Thursday, May 31, 2018
Yes, there we were, about the fifth one down. Some of our near neighbors in the Google search emphasize doctrine in their names (Trinity) or their location (Park Street). Some emphasize their denominational connection. Years ago I did a lot of work for the Congregational church, and nearly every group called itself "First Congregational Church of [Town name]." (There are just a few "Second Congregational" churches in the USA, and by the time you work down to "Fourth Congregational," apparently there's only one in the country. No "Fifth Congregational.")

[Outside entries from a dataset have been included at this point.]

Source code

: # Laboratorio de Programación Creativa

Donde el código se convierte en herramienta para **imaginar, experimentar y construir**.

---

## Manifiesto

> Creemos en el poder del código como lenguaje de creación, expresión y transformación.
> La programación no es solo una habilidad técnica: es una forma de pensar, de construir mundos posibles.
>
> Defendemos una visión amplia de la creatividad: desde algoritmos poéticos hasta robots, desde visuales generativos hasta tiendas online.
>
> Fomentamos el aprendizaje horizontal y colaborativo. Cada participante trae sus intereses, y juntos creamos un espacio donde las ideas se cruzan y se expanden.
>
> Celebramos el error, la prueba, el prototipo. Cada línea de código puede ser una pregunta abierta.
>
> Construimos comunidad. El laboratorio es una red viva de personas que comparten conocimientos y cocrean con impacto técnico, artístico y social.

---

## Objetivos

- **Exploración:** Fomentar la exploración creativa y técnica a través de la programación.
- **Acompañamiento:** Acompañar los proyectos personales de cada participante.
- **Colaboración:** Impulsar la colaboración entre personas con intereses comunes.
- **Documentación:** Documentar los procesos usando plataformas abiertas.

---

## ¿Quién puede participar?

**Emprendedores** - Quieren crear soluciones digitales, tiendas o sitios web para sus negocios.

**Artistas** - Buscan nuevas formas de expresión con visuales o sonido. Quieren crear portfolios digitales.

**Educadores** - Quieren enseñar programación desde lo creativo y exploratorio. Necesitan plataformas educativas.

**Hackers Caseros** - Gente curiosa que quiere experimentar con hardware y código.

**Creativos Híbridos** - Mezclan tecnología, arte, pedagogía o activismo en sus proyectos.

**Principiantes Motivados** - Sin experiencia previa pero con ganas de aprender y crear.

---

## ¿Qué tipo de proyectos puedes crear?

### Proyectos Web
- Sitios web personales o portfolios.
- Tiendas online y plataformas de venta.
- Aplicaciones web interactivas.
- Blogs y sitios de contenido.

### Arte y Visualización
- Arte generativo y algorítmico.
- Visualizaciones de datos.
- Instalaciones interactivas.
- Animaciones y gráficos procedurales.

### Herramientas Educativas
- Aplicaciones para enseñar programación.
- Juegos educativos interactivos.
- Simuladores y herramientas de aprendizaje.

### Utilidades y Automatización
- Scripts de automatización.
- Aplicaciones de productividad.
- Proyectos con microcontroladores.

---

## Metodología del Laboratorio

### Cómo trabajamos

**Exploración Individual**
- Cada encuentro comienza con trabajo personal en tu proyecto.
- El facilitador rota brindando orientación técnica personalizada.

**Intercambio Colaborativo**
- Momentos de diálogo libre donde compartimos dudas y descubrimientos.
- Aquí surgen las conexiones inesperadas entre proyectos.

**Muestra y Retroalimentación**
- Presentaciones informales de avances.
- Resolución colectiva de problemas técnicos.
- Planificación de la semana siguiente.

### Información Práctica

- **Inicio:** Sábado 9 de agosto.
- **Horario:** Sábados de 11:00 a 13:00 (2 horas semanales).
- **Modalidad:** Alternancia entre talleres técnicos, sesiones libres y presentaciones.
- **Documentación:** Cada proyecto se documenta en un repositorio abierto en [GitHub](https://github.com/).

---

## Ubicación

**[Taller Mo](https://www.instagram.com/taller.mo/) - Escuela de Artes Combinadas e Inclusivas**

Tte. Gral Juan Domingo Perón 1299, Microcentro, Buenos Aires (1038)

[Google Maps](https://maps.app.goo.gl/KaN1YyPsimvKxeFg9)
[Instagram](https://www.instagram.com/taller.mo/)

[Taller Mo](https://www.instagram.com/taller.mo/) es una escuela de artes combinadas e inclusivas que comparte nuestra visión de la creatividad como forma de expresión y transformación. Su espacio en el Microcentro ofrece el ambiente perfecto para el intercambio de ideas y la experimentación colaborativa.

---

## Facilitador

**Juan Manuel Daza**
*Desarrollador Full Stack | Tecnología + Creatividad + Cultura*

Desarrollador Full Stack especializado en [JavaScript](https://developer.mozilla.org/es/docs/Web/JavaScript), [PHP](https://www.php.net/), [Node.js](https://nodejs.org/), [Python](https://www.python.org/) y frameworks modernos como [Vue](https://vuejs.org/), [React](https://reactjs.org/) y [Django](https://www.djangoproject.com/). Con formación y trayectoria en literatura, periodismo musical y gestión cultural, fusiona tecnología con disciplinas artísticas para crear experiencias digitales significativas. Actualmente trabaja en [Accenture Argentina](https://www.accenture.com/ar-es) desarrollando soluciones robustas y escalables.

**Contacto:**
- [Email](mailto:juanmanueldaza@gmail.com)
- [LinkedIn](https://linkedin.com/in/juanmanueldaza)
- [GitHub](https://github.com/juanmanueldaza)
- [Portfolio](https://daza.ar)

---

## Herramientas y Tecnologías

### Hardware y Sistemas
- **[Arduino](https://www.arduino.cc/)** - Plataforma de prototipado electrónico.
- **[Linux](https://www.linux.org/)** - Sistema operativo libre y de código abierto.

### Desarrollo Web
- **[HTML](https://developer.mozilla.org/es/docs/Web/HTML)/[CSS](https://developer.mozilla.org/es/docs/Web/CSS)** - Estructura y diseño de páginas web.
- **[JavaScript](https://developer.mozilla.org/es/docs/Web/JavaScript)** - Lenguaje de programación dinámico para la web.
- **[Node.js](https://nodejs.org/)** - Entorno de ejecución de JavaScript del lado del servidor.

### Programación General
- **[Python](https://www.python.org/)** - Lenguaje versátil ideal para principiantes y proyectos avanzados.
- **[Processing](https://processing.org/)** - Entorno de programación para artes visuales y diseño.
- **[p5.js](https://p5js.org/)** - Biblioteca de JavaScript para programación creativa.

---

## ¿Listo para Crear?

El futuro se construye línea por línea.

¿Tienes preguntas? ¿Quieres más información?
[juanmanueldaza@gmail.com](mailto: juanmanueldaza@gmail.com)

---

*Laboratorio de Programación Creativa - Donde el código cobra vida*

I'm a bit amused at the newer groups who struggle to find some one-word, non-ecclesiastical, dynamic descriptor for themselves. Almost always with an exclamation point. Some of these new names require a trip to the Greek lexicon or to an urban dictionary. And for some of them, even this research will not quite tell you what they are all about.
St. Matthew's, like a lot of liturgical churches, is named for a person who is something of a "hero" for our parish: Matthew, the corrupt tax collector who dropped everything and completely changed when he heard Jesus calling. Like a poker player who puts all of his chips on one bet, Matthew abandoned everything when he got a glimpse of Jesus. Not a bad role model.
Thursday, May 24, 2018
First a bit of history
You probably noticed that the religious right ("Evangelicalism") got itself focused on two issues: abortion and gay marriage. Yes, there were other issues as well, for example the display of Christian artifacts (Nativity scenes, the Ten Commandments, etc.) on public land, but abortion and gay marriage were the litmus issues.
One result of this litmus test was that organizations such as the Episcopal Church who are not putting much energy into opposing abortion and who accept gay marriage got labeled as "not really Christian" by the loudly vocal mainstream.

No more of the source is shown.